(Collection entries)

————————

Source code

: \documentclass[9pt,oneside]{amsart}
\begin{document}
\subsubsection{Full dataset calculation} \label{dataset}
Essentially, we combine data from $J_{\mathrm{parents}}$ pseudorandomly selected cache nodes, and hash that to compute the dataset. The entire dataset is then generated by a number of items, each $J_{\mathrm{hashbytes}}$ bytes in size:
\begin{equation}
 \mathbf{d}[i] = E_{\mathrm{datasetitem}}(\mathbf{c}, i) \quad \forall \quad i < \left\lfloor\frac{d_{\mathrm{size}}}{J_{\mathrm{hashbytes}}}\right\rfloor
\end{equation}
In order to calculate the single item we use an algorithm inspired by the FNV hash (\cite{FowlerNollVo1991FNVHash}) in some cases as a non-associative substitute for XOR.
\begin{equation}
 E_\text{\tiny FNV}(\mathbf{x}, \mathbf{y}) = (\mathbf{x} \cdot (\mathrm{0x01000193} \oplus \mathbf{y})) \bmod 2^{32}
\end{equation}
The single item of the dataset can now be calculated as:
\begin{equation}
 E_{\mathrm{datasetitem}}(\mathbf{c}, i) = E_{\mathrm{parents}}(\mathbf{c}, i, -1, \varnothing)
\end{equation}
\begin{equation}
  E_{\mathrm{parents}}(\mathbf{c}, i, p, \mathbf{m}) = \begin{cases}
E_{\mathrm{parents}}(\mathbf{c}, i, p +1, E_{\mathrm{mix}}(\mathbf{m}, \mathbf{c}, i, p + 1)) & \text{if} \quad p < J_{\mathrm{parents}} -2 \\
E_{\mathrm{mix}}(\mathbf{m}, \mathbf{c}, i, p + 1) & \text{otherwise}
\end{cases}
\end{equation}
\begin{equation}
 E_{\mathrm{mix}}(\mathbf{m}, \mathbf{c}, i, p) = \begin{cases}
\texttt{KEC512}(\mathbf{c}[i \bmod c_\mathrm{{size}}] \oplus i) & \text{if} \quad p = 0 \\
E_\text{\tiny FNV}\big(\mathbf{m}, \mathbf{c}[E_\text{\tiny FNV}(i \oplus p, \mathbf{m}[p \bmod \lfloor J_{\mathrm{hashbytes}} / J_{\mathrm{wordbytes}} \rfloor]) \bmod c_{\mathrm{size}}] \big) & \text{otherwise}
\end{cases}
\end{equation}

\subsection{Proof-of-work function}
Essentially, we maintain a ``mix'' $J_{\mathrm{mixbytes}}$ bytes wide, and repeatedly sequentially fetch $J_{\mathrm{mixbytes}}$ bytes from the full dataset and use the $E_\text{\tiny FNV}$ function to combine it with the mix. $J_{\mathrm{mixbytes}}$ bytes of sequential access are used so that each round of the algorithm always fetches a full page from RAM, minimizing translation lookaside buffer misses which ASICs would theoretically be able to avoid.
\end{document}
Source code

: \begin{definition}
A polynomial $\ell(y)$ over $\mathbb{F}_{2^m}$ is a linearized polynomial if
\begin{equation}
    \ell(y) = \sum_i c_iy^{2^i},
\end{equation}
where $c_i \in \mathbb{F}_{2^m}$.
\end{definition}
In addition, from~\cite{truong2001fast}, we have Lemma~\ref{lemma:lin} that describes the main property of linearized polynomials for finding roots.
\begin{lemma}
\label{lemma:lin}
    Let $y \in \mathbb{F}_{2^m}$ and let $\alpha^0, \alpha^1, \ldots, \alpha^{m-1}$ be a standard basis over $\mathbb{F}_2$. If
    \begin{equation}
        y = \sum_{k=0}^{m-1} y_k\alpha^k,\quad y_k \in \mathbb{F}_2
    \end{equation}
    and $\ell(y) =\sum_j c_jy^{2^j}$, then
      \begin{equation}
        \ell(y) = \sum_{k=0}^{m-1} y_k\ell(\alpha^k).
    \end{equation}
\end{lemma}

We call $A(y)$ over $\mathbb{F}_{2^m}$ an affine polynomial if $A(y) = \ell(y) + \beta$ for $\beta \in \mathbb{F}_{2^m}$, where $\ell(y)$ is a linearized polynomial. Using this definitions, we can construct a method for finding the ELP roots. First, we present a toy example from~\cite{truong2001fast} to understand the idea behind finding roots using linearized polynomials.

————————

Aim of the exercise
Set down, exactly as they appear, the lines above from the first one to the line that holds "i) \quad \forall", both included, please, and no others.

Finished exercise
Source code

: \documentclass[9pt,oneside]{amsart}
\begin{document}
\subsubsection{Full dataset calculation} \label{dataset}
Essentially, we combine data from $J_{\mathrm{parents}}$ pseudorandomly selected cache nodes, and hash that to compute the dataset. The entire dataset is then generated by a number of items, each $J_{\mathrm{hashbytes}}$ bytes in size:
\begin{equation}
 \mathbf{d}[i] = E_{\mathrm{datasetitem}}(\mathbf{c}, i) \quad \forall \quad i < \left\lfloor\frac{d_{\mathrm{size}}}{J_{\mathrm{hashbytes}}}\right\rfloor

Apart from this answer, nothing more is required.